さくらサイエンスプランHOME > 活動報告 > 公募計画コース > 第30号

[本文]

活動報告(公募計画コース) 第30号

4か国12人が参加した山形大学工学部のサマープログラム その3

山形大学工学部国際連携サマープログラム2014

 タイ・マレーシア・中国・台湾の12名の学生と本学工学部の学生らと共に学ぶ「山形大学工学部国際連携サマープログラム2014」が開催されました。

 8月4日(月)・5日(火)、協定校の学生12名と本学の学生15名の計27名が山形蔵王において「環境問題と工学を学ぶアジアの私たち」をテーマに、ワークショップ形式の合宿を行いました。

 
環境問題と技術者倫理について問題提起がなされ、グループごとに各国の環境問題事情や、 解決策について話し合いがなされました。

 まず、本学大学院理工学研究科電気電子専攻の南谷靖史准教授による「電気で守る地球環境と健康」についての講義を聞き,大気汚染,水質汚染について,そして来日した学生にも日本から渡航する学生にとっても外国で気になる飲料水の問題について考えました。水処理はオゾンを利用した高度水処理技術についての講義を聞き、知識を深めました。

 また,PM2.5のような粉塵を捕集できる電気集塵器の実験装置を研究室から館内に持ち込み、実際に線香の煙を捕集することで、その仕組みについて観察しました。

 午後の休憩後は、機械システム工学専攻の安原薫助教による「環境問題と技術者倫理」に関する問題提起の講義で始まりました。そして、この講義を一つの刺激とし、グループごとにグローバルな視点から、技術者が果たすべき責任や各国が抱えている環境問題について話し合いました。

 今や環境問題も1国だけでは解決できない時代となっており、学生はそれぞれの国の環境問題の現状、慣習や経済的、技術的背景を理解しながら、列挙された問題に対し、アジアに住み、工学を学ぶ私たちがどう取り組んでいくべきなのかを話し合いました。  翌朝は短い時間でしたが、リフトで蔵王の鳥兜山(とりかぶとやま)の山頂まで行き、自然豊かな山形の素晴らしさを体感しました。

 8月6日(水)は山形大学での最後の日でした。合宿で話し合ったことや、プログラム中の環境に関する学習から得たことをグループで一つのポスターにまとめ発表する発表会を行いました。

 当日は、関係教職員だけでなく、期間中に関わった本学学生や留学生、週末にお世話になったホストファミリーの皆さんも駆けつけ、多くの聴衆を前に自分たちの意見を英語で述べました。

 終了後は、発表者・聴衆者全員による優秀発表の投票が行われ、“The role of engineers in a global society”と題し、発表したグループBが受賞しました。プログラム実行委員長より賞状と昨年本学の留学生が作成した山形名所巡りカレンダーなどが授与されました。

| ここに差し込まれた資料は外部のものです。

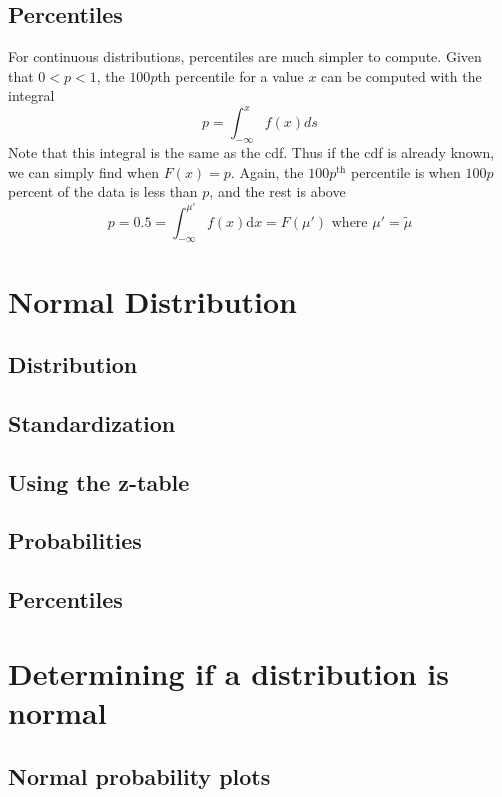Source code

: \subsection{Percentiles}  %
For continuous distributions, percentiles are much simpler to compute. Given that $0<p<1$, the $100p$th percentile for a value $x$ can be computed with the integral
\begin{equation}
    p=\int_{-\infty}^{x} f(x)ds
\end{equation}
Note that this integral is the same as the cdf. Thus if the cdf is already known, we can simply find when $F(x)=p$. Again, the $100p^{\text{th}}$ percentile is when $100p$ percent of the data is less than $p$, and the rest is above\\
\begin{equation}
    p=0.5=\int_{-\infty}^{\mu'} f(x)\mathrm{d}x=F(\mu')\text{ where } \mu'=\tilde{\mu}
\end{equation}

\section{Normal Distribution}  %
\subsection{Distribution}  %
\subsection{Standardization}  %
\subsection{Using the z-table}  %
\subsection{Probabilities}  %
\subsection{Percentiles}  %

\section{Determining if a distribution is normal}  %
\subsection{Normal probability plots}  %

グループごとのポスター発表会には多くの方が参加し、熱心に耳を傾けてくれしました。


優秀賞に輝いたBグループの皆さん。おめでとうございます。

JST「さくらサイエンスプラン」及び山形大学から修了証書が授与されました。


参加学生と本プログラム実行委員の教職員「充実した毎日でした」

岐路は東京で科学未来館も見学

 8月7日(木)朝、協定校の学生12名は、山形大学工学部がある山形県米沢市を離れ、一路東京へ移動しました。早朝にもかかわらず米沢駅には多くの学生が見送りに現れました。

 協定校生らは地方都市とは全く異なる、日本の首都東京の圧倒的な大きさ、雰囲気に興味津々の様子でした。東京では、日本科学未来館を見学し、さまざまな分野の最新テクノロジーに触れました。
 体験型の展示が多く、量子コンピューターの世界を体感する「顔探し」や、ゲノムについて自分の手のひらをもとに学ぶ体験など、楽しみながら見学することができました。


日本未来科学館ではさまざまな最新技術を実際に体験しながら、学ぶことができました。

 あっという間にプログラムが終了し、8月8日(金)に成田からの帰国となりました。中には「帰りたくない。もっと日本にいたい」と涙ぐむ人や、次の交換プログラム・留学プログラムを確認する人などが続出しました。
 彼らと日本とのつながりはこれからも続いていくことでしょう。